ECLI:NL:HR:2019:1428
Hoge Raad
- Artikel 80a RO-zaken
- Rechtspraak.nl
Cassatieberoep tegen uitspraak Gerechtshof 's-Hertogenbosch inzake onroerendezaakbelastingen
In deze zaak heeft de Hoge Raad op 27 september 2019 uitspraak gedaan in het cassatieberoep van [X] te [Z] tegen het Dagelijks Bestuur van de BelastingSamenwerking Oost-Brabant.
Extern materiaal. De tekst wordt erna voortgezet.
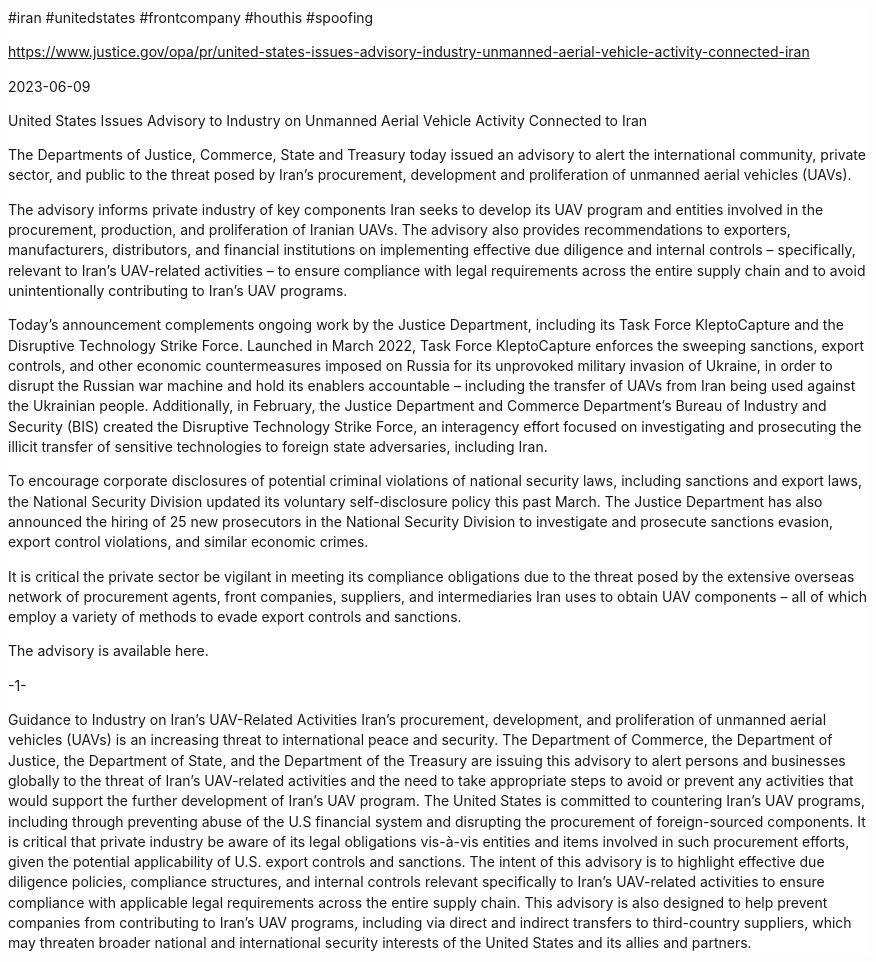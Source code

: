 #iran 
#unitedstates 
#frontcompany
#houthis
#spoofing

https://www.justice.gov/opa/pr/united-states-issues-advisory-industry-unmanned-aerial-vehicle-activity-connected-iran

2023-06-09

United States Issues Advisory to Industry on Unmanned Aerial Vehicle Activity Connected to Iran

The Departments of Justice, Commerce, State and Treasury today issued an advisory to alert the international community, private sector, and public to the threat posed by Iran’s procurement, development and proliferation of unmanned aerial vehicles (UAVs).

The advisory informs private industry of key components Iran seeks to develop its UAV program and entities involved in the procurement, production, and proliferation of Iranian UAVs. The advisory also provides recommendations to exporters, manufacturers, distributors, and financial institutions on implementing effective due diligence and internal controls – specifically, relevant to Iran’s UAV-related activities – to ensure compliance with legal requirements across the entire supply chain and to avoid unintentionally contributing to Iran’s UAV programs.

Today’s announcement complements ongoing work by the Justice Department, including its Task Force KleptoCapture and the Disruptive Technology Strike Force. Launched in March 2022, Task Force KleptoCapture enforces the sweeping sanctions, export controls, and other economic countermeasures imposed on Russia for its unprovoked military invasion of Ukraine, in order to disrupt the Russian war machine and hold its enablers accountable – including the transfer of UAVs from Iran being used against the Ukrainian people. Additionally, in February, the Justice Department and Commerce Department’s Bureau of Industry and Security (BIS) created the Disruptive Technology Strike Force, an interagency effort focused on investigating and prosecuting the illicit transfer of sensitive technologies to foreign state adversaries, including Iran.

To encourage corporate disclosures of potential criminal violations of national security laws, including sanctions and export laws, the National Security Division updated its voluntary self-disclosure policy this past March. The Justice Department has also announced the hiring of 25 new prosecutors in the National Security Division to investigate and prosecute sanctions evasion, export control violations, and similar economic crimes.

It is critical the private sector be vigilant in meeting its compliance obligations due to the threat posed by the extensive overseas network of procurement agents, front companies, suppliers, and intermediaries Iran uses to obtain UAV components – all of which employ a variety of methods to evade export controls and sanctions.

The advisory is available here.

-1-

Guidance to Industry on Iran’s UAV-Related Activities
Iran’s procurement, development, and proliferation of unmanned aerial vehicles (UAVs) is an
increasing threat to international peace and security. The Department of Commerce, the
Department of Justice, the Department of State, and the Department of the Treasury are issuing
this advisory to alert persons and businesses globally to the threat of Iran’s UAV-related
activities and the need to take appropriate steps to avoid or prevent any activities that would
support the further development of Iran’s UAV program.
The United States is committed to countering Iran’s UAV programs, including through
preventing abuse of the U.S financial system and disrupting the procurement of foreign-sourced
components. It is critical that private industry be aware of its legal obligations vis-à-vis entities
and items involved in such procurement efforts, given the potential applicability of U.S. export
controls and sanctions. The intent of this advisory is to highlight effective due diligence policies,
compliance structures, and internal controls relevant specifically to Iran’s UAV-related activities
to ensure compliance with applicable legal requirements across the entire supply chain. This
advisory is also designed to help prevent companies from contributing to Iran’s UAV programs,
including via direct and indirect transfers to third-country suppliers, which may threaten broader
national and international security interests of the United States and its allies and partners.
Het cassatieberoep was gericht tegen de uitspraak van het Gerechtshof 's-Hertogenbosch van 20 december 2018, nummer 17/00757, die betrekking had op de beschikking op grond van de Wet waardering onroerende zaken en de aanslagen in de onroerendezaakbelastingen voor het jaar 2016 met betrekking tot de onroerende zaak gelegen aan [a-straat 1] te [Z]. De Hoge Raad heeft de ontvankelijkheid van het beroep in cassatie beoordeeld en geconcludeerd dat de aangevoerde klachten geen behandeling in cassatie rechtvaardigen. Dit was het geval omdat de partij die het cassatieberoep had ingesteld klaarblijkelijk onvoldoende belang had bij het cassatieberoep, dan wel omdat de klachten klaarblijkelijk niet tot cassatie konden leiden. Daarom heeft de Hoge Raad, gezien artikel 80a van de Wet op de rechterlijke organisatie en gehoord de Procureur-Generaal, het beroep in cassatie niet-ontvankelijk verklaard. Tevens heeft de Hoge Raad geen aanleiding gezien voor een veroordeling in de proceskosten. De beslissing is openbaar uitgesproken op 27 september 2019.